Tête de Turc

Tu travailles un document posthume de Jean Monbourquette qui parle de projections… Pas celles du cinéma, non. Celles que tout un chacun développe à l’égard de l’autre.

Un chapitre est consacré aux têtes de Turc. Plus tu avances dans sa correction, plus un souvenir insiste pour remonter à la surface de ta mémoire. Trop tard, c’est fait. Il a émergé. Il t’envahit.

Si le mot avait existé, à l’époque, tu aurais pu l’utiliser… Tu as été harcelé — l’expression te semble faible — durant toutes les représentations de Mantilles et mystères, au Gésu. Tu y figurais, car dire que tu y jouais serait un peu exagéré. Tu faisais bien une scène ou deux en tant que valet d’un des personnages de ce méli-mélo amoureux, mais tu ne te souviens même plus si tu y disais au moins un mot.

Il faut dire que ta timidité de grande échalote avait fait de toi un être des plus réservés. Le soir de la première répétition, tu saluas tout le monde — et que du beau monde : André Lachapelle, Jean Perraud, Jean-Marie Lemieux, Jacques Brouillet, Pascal Rollin, Louise Marleau, et Rina Cyr, qui fut toujours d’une extrême gentillesse avec toi — et te retiras dans un coin d’où tu ne sortis que pour retourner chez toi. Tes humbles services n’avaient pas été requis, ce soir-là.

Les choses se gâtèrent quand la troupe quitta la salle de répétition pour se retrouver sur la scène du Gésu. La rencontre avec l’équipe de machinistes fut pour toi une expérience terrible. Ceux-ci voyaient aux nombreux déplacements des décors durant la représentation. Ils se tenaient donc en coulisse, juste derrière le pendrillon, où tu te dissimulais avant tes quelques entrées en scène.

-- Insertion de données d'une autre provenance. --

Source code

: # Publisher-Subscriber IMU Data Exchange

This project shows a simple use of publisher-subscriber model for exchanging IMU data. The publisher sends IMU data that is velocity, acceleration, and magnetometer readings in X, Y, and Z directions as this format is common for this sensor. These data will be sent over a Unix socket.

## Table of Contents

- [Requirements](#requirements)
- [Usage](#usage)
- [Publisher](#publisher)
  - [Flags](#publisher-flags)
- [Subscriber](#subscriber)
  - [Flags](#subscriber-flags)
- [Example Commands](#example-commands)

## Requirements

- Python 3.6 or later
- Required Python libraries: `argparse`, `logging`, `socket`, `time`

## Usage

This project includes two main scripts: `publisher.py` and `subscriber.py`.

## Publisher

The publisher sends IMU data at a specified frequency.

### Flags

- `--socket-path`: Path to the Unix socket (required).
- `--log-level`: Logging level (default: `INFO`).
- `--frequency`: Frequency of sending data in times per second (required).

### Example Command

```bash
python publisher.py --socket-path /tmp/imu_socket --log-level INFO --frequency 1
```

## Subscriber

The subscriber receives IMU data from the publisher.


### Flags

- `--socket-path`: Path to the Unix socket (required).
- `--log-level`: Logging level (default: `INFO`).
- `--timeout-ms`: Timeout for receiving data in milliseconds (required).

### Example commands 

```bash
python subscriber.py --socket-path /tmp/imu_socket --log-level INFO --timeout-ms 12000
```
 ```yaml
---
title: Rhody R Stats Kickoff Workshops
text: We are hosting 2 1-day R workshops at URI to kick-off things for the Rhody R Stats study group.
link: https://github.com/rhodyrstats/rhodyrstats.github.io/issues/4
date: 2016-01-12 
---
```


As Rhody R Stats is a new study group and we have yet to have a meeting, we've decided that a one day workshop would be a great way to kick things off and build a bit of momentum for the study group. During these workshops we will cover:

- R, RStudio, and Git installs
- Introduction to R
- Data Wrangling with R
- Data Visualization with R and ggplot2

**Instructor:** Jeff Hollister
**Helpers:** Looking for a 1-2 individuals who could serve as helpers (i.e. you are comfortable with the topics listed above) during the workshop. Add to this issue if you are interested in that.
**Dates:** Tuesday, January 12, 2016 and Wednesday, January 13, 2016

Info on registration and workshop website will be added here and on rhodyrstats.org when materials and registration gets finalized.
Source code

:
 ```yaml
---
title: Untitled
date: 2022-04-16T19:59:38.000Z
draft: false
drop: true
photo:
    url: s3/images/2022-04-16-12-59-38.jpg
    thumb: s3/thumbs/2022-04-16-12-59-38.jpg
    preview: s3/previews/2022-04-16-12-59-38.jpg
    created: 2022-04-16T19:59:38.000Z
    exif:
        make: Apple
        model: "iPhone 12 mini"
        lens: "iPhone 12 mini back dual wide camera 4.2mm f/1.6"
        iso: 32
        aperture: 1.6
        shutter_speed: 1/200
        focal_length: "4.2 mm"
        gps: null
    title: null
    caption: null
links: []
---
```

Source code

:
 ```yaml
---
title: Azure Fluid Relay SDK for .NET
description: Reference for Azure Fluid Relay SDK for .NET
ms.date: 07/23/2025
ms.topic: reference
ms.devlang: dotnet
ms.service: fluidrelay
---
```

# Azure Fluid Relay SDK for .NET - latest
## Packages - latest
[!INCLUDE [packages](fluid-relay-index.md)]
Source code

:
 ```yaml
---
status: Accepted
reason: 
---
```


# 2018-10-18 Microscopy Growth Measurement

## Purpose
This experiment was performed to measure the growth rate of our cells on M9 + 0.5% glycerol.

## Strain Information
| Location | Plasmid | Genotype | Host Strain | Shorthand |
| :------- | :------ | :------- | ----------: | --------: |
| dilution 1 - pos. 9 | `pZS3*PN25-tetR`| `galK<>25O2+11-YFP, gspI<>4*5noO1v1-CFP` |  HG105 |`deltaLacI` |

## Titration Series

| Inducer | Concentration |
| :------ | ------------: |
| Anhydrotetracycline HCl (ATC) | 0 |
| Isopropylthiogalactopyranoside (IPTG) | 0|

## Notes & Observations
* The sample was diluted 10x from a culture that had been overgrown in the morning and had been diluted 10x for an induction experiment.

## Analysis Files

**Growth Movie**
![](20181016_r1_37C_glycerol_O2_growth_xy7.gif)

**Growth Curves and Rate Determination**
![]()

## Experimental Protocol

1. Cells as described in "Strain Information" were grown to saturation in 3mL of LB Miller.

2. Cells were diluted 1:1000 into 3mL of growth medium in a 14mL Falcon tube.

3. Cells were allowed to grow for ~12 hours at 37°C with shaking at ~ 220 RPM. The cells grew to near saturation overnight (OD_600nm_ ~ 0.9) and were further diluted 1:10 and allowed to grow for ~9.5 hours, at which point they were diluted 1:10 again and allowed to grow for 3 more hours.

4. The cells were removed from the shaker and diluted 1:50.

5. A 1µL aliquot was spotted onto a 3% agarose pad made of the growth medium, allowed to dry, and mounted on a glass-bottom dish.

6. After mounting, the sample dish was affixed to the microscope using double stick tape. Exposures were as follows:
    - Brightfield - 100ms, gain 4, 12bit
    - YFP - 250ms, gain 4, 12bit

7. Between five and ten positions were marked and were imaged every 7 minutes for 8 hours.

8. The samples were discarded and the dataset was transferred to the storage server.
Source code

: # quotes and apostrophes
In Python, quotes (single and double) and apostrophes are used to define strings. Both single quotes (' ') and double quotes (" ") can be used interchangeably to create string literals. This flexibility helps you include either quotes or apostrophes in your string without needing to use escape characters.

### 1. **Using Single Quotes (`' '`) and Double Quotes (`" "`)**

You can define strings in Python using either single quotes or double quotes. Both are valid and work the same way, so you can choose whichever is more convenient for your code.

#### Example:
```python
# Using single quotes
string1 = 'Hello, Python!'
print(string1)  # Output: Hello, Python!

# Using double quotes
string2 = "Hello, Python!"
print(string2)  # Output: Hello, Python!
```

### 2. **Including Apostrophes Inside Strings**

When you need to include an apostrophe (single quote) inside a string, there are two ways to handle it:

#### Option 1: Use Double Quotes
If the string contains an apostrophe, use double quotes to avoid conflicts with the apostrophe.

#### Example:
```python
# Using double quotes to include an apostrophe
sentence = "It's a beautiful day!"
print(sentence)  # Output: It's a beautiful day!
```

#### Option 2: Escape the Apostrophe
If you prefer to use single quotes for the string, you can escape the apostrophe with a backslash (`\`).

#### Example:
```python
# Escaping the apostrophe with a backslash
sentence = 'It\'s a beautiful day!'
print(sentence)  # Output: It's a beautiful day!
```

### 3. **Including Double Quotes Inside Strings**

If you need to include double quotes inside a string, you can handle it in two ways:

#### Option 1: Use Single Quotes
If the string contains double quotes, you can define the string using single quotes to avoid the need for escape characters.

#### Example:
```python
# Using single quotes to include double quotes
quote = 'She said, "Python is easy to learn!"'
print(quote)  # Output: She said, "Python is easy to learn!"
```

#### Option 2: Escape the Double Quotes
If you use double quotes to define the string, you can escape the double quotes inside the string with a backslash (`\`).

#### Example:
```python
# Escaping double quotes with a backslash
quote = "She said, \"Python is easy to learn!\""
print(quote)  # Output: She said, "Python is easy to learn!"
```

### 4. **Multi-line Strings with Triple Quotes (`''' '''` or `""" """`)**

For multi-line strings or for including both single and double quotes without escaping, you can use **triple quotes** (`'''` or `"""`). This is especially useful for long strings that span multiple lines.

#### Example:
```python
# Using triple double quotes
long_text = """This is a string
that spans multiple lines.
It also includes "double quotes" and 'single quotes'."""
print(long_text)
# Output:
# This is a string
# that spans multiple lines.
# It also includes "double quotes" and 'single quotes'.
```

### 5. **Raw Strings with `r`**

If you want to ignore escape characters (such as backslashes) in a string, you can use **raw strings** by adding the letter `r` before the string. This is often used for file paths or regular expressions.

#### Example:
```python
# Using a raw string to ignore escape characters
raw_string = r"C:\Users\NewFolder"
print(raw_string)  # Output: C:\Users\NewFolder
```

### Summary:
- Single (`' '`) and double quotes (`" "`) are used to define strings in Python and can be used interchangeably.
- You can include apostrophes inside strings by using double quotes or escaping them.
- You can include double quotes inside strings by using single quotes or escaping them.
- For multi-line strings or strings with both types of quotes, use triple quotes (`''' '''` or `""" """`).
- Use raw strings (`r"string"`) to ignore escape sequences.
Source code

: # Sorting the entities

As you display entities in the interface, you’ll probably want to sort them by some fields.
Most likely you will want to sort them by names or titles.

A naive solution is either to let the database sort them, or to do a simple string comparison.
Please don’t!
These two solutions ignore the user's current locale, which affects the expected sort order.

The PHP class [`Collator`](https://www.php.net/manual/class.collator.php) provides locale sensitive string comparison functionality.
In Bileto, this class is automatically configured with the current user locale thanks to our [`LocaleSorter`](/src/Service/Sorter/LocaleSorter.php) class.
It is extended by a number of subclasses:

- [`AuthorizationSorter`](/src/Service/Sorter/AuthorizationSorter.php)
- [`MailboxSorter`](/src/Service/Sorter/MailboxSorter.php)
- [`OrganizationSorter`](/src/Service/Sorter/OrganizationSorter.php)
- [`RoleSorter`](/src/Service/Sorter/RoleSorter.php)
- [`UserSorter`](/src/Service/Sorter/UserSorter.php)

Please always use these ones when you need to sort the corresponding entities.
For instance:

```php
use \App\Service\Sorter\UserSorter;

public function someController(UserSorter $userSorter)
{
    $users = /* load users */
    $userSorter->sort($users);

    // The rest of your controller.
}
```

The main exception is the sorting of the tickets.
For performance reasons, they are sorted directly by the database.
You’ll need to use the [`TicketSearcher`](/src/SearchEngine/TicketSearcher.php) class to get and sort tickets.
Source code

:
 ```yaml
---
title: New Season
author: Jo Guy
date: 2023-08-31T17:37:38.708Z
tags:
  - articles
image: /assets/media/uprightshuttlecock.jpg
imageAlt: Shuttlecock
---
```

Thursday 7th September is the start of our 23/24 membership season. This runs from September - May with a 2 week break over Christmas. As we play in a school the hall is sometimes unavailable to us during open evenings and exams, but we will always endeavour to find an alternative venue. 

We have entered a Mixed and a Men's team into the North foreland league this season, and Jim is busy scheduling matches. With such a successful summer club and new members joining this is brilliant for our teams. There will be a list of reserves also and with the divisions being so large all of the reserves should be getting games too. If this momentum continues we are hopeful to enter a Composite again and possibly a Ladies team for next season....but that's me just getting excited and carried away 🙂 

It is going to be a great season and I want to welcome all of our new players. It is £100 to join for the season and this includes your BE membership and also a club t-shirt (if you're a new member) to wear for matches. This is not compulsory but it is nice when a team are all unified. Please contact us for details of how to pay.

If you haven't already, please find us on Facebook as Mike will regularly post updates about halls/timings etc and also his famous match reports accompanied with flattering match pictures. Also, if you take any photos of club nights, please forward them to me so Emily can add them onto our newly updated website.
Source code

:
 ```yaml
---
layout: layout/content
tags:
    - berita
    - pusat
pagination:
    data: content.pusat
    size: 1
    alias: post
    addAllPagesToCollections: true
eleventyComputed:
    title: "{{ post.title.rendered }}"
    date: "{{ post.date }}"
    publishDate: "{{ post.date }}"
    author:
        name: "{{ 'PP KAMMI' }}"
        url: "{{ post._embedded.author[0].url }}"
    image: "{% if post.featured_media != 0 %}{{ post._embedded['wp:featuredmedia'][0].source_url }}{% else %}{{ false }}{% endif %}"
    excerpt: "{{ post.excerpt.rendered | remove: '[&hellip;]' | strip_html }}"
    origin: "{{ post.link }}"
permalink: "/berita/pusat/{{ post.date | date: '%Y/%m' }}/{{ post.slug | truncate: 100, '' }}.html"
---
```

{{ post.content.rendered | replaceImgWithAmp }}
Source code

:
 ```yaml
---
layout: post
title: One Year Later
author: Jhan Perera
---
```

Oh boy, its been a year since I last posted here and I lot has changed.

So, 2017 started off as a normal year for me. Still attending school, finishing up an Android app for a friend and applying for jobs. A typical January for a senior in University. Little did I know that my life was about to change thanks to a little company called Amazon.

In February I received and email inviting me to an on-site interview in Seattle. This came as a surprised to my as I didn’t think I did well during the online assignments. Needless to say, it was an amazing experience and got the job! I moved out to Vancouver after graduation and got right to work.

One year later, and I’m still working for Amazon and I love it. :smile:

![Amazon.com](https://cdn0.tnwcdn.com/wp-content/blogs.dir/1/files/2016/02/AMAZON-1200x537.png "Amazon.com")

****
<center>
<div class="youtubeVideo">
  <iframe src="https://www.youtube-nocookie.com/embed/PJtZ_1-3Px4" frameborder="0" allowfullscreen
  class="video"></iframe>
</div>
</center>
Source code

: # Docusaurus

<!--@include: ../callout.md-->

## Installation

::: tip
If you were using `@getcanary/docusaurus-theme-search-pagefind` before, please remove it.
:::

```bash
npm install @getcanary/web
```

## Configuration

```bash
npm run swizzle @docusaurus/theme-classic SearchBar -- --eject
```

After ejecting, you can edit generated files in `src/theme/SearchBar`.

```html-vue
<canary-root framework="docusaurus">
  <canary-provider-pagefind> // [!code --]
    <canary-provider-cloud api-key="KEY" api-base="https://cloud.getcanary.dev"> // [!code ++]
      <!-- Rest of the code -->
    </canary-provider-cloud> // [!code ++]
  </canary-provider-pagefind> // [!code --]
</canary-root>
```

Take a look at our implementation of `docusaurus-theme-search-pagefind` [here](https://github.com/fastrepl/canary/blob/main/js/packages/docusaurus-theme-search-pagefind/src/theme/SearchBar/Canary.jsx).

Dès la première répétition en costume — tu portais le collant et un juste au corps très cintré qui faisaient ressortir ta maigreur —, tu devins leur tête de Turc. Ils savaient que tu pouvais les entendre, et cela semblait exciter leur méchanceté. Chaque représentation, ils improvisaient de nouvelles façons de se moquer de toi. Parfois, ils poussaient l’horreur jusqu’à écarter le pendrillon pour te demander si tu les entendais bien, si tu avais aimé leur dernière farce… L’autre comédien, qui jouait lui aussi les valets, entra dans leur jeu. Tu devins très vite l’objet d’une risée générale. Ta bonne relation avec Jean-Marie Lemieux les fit se calmer un peu, mais ce fut de courte durée. C’est long, deux mois de représentations dans une situation pareille. Pourtant, tu as tenu le coup. Tu réalisais le rêve de te retrouver sur une scène professionnelle. Tu faisais du théâtre, même si tu ne jouais que les utilités.

Tu revois parfois certains de tes harceleurs. L’un est auteur-compositeur-interprète. Il ne refuse jamais d’être porte-parole d’un organisme demandeur de paix et de bonne entente parmi les humains, dont il vante la bonté. À l’époque de ses prestations à la Nouvelle compagnie théâtrale, il n’avait pas, à l’évidence, fait profession de foi dans la bonté de l’humanité. Il a du talent, mais celui-ci te reste en travers de la gorge quand tu l’entends. Chaque fois, tu te revois, pétrifié, paralysé, essayant de ne pas craquer devant ses quolibets.

Un autre fut consacré « idéateur », puis « script-éditeur » sur des séries télévisées, et même des spectacles d’envergure. Il doit avoir « grandi » (Tu détestes ce mot. Tu ne crois pas que ce qui t’écrase te fasse grandir un jour. C’est une idée de looser et de prédicateur de développement personnel.) Tant mieux pour ceux et celles qui l’entourent. Peut-être ne les fait-il pas souffrir comme il l’a fait à ton égard.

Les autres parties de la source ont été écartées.